The act making appropriations for the Legislative Branch for the fiscal year ending September 30, 1997, sets forth the Chafee amendment as follows:
Be it enacted by the Senate and House of Representatives of the United States of America in Congress assembled, that . . . and for other purposes, namely:
(a) IN GENERAL–Chapter 1 of title 17, United States Code, is amended by adding after section 120 the following new section:
“SEC.121. Limitations on exclusive rights: reproduction for blind or other people with disabilities
“(a) Notwithstanding the provisions of sections 106 and 710, it is not an infringement of copyright for an authorized entity to reproduce or to distribute copies or phonorecords of a previously published, nondramatic literary work if such copies or phonorecords are reproduced or distributed in specialized formats exclusively for use by blind or other persons with disabilities.
(1) Copies or phonorecords to which this section applies shall–
“(A) not be reproduced or distributed in a format other than a specialized format exclusively for use by blind or other persons with disabilities;
“(B) bear a notice that any further reproduction or distribution in a format other than a specialized format is an infringement; and
“(C) include a copyright notice identifying the copyright owner and the date of the original publication.
“(2) The provisions of this subsection shall not apply to standardized, secure, or norm-referenced tests and related testing material, or to computer programs, except the portions thereof that are in conventional human language (including descriptions of pictorial works) and displayed to users in the ordinary course of using the computer programs.
” (c) For purposes of this section, the term–
“(1) ‘authorized entity’ means a nonprofit organization or a governmental agency that has a primary mission to provide specialized services relating to training, education, or adaptive reading or information access needs of blind or other persons with disabilities;
“(2) ‘blind or other persons with disabilities’ means individuals who are eligible or who may qualify in accordance with the Act entitled ‘An Act to provide books for the adult blind’, approved March 3, 1931 (2 U.S.C. 35a; 46 Stat. 1487) to receive books and other publications produced in specialized formats; and
“(3) ‘specialized formats’ means braille, audio, or digital text which is exclusively for use by blind or other persons with disabilities.”.
(b) TECHNICAL AND CONFORMING AMENDMENT–The table of sections for chapter 1 of title 17, United States Code, is amended by adding after the item relating to section 120 the following:
“121. Limitations on exclusive rights: reproduction for blind or other people with disabilities.”.
Questions and Comments Raised by the Chafee Amendment
What is the effective date of the amendment?
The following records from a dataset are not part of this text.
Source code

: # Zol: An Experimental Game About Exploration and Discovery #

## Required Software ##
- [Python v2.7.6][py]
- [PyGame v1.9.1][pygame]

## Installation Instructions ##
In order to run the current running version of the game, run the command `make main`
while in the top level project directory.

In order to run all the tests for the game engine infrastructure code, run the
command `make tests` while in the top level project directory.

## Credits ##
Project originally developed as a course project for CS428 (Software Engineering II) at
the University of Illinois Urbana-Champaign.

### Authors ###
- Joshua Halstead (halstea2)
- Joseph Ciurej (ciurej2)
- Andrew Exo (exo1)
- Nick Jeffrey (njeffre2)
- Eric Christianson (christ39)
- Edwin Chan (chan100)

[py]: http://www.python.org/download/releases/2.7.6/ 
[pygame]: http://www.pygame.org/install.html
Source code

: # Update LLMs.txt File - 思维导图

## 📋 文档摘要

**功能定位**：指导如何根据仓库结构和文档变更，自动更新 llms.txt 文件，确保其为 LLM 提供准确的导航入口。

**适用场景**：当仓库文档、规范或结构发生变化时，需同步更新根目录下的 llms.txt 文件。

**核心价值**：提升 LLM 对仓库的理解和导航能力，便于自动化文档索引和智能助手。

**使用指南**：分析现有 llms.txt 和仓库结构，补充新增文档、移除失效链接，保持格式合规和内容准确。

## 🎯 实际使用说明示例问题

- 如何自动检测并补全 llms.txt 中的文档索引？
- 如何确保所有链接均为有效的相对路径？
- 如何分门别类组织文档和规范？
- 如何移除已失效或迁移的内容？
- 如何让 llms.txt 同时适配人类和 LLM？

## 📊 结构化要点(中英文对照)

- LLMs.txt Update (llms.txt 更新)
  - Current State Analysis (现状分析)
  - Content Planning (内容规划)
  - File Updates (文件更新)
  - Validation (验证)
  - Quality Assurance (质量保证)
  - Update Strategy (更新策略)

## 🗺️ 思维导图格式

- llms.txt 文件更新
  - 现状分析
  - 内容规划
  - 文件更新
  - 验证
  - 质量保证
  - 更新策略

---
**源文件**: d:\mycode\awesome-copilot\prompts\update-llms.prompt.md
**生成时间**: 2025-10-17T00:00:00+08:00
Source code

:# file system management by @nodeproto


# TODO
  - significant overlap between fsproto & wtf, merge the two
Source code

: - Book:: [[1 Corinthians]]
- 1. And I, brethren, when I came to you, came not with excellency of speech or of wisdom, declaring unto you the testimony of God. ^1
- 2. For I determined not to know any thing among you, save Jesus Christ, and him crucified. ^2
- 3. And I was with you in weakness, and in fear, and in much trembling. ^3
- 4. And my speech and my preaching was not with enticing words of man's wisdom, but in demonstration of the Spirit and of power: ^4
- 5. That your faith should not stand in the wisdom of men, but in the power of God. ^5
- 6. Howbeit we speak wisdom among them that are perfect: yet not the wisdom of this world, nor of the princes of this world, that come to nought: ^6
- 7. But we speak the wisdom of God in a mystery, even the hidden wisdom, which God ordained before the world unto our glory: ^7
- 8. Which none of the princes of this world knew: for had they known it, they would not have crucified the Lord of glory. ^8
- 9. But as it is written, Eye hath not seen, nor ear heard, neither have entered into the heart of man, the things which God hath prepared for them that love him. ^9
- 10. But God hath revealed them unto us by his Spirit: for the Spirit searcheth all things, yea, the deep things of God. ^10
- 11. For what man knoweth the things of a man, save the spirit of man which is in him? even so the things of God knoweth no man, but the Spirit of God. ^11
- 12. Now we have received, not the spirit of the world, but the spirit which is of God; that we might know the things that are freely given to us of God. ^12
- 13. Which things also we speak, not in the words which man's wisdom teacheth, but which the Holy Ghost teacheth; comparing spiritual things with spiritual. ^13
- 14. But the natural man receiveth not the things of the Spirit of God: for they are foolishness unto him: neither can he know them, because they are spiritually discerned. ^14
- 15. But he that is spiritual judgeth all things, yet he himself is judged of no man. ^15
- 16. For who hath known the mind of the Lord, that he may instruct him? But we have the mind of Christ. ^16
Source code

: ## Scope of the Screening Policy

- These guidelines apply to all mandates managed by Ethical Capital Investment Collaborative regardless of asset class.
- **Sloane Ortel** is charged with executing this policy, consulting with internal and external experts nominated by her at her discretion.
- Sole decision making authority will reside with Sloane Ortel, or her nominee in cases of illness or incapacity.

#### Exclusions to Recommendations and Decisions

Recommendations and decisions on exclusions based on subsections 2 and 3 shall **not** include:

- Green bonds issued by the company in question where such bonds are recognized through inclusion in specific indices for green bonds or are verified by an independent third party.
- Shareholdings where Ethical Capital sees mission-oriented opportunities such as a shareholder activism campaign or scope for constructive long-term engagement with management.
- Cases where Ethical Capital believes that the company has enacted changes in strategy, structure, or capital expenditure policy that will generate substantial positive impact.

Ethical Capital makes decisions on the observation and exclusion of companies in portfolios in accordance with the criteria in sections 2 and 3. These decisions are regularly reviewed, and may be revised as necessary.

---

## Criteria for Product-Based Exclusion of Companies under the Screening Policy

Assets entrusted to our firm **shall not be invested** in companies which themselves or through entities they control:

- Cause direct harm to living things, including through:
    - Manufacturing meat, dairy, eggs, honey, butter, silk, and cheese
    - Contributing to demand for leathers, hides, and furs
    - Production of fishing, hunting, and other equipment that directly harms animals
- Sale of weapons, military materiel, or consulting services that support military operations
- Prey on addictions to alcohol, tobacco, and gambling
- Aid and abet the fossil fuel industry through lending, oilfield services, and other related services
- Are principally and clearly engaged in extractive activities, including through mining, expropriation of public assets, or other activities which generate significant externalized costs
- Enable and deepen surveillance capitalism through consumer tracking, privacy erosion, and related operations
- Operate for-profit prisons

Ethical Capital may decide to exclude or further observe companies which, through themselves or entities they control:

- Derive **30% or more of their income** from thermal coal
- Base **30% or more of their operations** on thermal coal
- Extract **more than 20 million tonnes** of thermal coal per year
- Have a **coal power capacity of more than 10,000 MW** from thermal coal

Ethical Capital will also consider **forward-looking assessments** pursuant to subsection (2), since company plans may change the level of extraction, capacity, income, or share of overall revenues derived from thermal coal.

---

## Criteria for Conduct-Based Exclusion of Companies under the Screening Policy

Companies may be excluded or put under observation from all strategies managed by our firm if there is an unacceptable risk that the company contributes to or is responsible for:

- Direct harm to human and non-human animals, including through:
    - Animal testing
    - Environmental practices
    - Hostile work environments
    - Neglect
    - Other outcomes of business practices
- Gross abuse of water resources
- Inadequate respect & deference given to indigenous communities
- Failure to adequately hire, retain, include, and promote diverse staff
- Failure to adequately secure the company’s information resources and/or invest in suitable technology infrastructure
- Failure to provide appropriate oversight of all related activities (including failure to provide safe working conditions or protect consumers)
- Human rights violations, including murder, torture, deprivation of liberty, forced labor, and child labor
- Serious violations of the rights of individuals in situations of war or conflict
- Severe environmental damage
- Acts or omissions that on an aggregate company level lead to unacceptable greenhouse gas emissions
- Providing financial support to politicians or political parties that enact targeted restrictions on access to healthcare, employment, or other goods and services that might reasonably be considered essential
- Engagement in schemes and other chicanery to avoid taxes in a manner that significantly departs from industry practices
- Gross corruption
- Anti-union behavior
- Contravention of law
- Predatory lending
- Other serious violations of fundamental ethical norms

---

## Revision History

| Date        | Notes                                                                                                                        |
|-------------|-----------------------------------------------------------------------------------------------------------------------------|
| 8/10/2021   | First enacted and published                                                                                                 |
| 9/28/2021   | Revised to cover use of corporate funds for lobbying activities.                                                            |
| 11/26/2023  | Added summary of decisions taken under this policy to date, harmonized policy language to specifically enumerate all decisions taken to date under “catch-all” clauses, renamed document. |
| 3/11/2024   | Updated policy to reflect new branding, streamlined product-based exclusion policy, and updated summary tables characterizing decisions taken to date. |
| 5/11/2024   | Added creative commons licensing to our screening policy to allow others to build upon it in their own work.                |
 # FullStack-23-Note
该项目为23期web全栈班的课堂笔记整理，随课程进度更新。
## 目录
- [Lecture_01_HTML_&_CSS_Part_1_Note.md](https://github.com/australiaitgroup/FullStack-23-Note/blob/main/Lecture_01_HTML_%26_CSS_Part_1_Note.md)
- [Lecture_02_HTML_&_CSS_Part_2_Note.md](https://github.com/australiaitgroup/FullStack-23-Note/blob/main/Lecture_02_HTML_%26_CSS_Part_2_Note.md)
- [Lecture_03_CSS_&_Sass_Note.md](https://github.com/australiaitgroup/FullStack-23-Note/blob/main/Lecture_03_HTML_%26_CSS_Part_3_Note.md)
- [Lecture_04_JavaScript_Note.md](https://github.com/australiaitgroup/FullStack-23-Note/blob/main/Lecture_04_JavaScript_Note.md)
H.R. 3754 does not specify an effective date. Therefore, the effective date is September 16, 1996, the date on which the president signed the bill.
Are the provisions of the amendment retroactive?
The exemption covers all nondramatic literary works protected by copyright regardless of when they were first published, but reproduction and distribution under the exemption must take place on or after September 16, 1996, the effective date of the amendment.
Does the amendment cover periodicals?
The new exemption covers “nondramatic literary works”; section 101 of title 17 includes “periodicals” within the definition of “literary works.” Therefore, the amendment covers periodicals.
If a book is involved in litigation, will the exemption apply?
Nothing in the Chafee amendment withdraws the exemption in case of litigation. However, in the event that NLS is notified that a federal court has issued a final decision, holding that the work is an unauthorized publication and recall of copies is required, NLS will withdraw all copies of the infringing work.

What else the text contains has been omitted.